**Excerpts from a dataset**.
————————
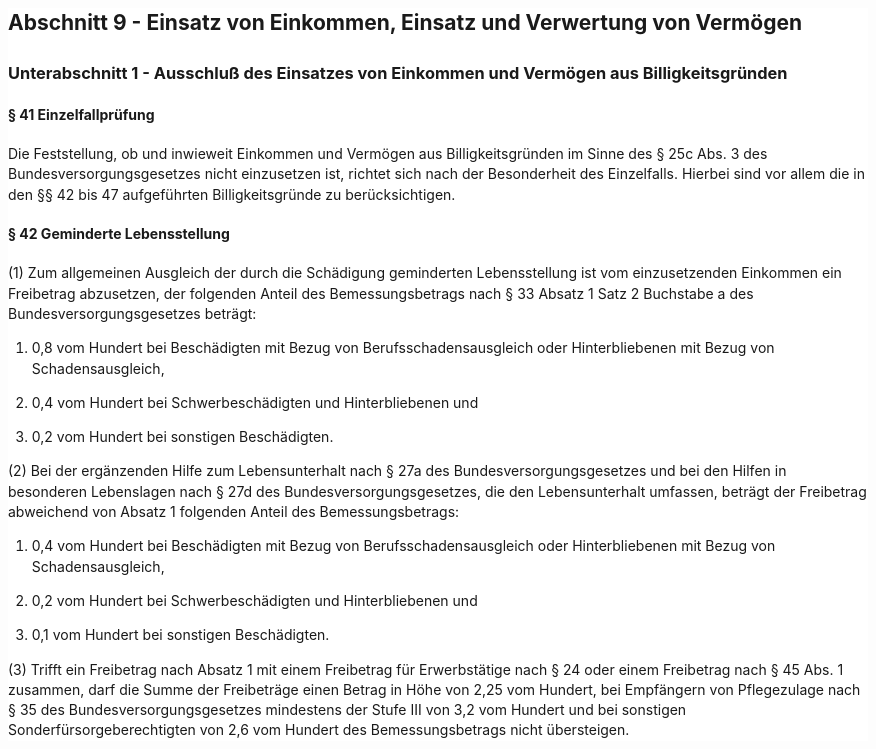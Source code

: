 ## Abschnitt 9 - Einsatz von Einkommen, Einsatz und Verwertung von Vermögen

### Unterabschnitt 1 - Ausschluß des Einsatzes von Einkommen und Vermögen aus Billigkeitsgründen

#### § 41 Einzelfallprüfung

Die Feststellung, ob und inwieweit Einkommen und Vermögen aus
Billigkeitsgründen im Sinne des § 25c Abs. 3 des
Bundesversorgungsgesetzes nicht einzusetzen ist, richtet sich nach der
Besonderheit des Einzelfalls. Hierbei sind vor allem die in den §§ 42
bis 47 aufgeführten Billigkeitsgründe zu berücksichtigen.

#### § 42 Geminderte Lebensstellung

(1) Zum allgemeinen Ausgleich der durch die Schädigung geminderten
Lebensstellung ist vom einzusetzenden Einkommen ein Freibetrag
abzusetzen, der folgenden Anteil des Bemessungsbetrags nach § 33
Absatz 1 Satz 2 Buchstabe a des Bundesversorgungsgesetzes beträgt:

1.  0,8 vom Hundert bei Beschädigten mit Bezug von Berufsschadensausgleich
    oder Hinterbliebenen mit Bezug von Schadensausgleich,


2.  0,4 vom Hundert bei Schwerbeschädigten und Hinterbliebenen und


3.  0,2 vom Hundert bei sonstigen Beschädigten.




(2) Bei der ergänzenden Hilfe zum Lebensunterhalt nach § 27a des
Bundesversorgungsgesetzes und bei den Hilfen in besonderen Lebenslagen
nach § 27d des Bundesversorgungsgesetzes, die den Lebensunterhalt
umfassen, beträgt der Freibetrag abweichend von Absatz 1 folgenden
Anteil des Bemessungsbetrags:

1.  0,4 vom Hundert bei Beschädigten mit Bezug von Berufsschadensausgleich
    oder Hinterbliebenen mit Bezug von Schadensausgleich,


2.  0,2 vom Hundert bei Schwerbeschädigten und Hinterbliebenen und


3.  0,1 vom Hundert bei sonstigen Beschädigten.




(3) Trifft ein Freibetrag nach Absatz 1 mit einem Freibetrag für
Erwerbstätige nach § 24 oder einem Freibetrag nach § 45 Abs. 1
zusammen, darf die Summe der Freibeträge einen Betrag in Höhe von 2,25
vom Hundert, bei Empfängern von Pflegezulage nach § 35 des
Bundesversorgungsgesetzes mindestens der Stufe III von 3,2 vom Hundert
und bei sonstigen Sonderfürsorgeberechtigten von 2,6 vom Hundert des
Bemessungsbetrags nicht übersteigen.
————————
**ASSIGNMENT**. All lines above containing the string "folgenden" are to be collected.

**FINISHED EXERCISE**.
abzusetzen, der folgenden Anteil des Bemessungsbetrags nach § 33
umfassen, beträgt der Freibetrag abweichend von Absatz 1 folgenden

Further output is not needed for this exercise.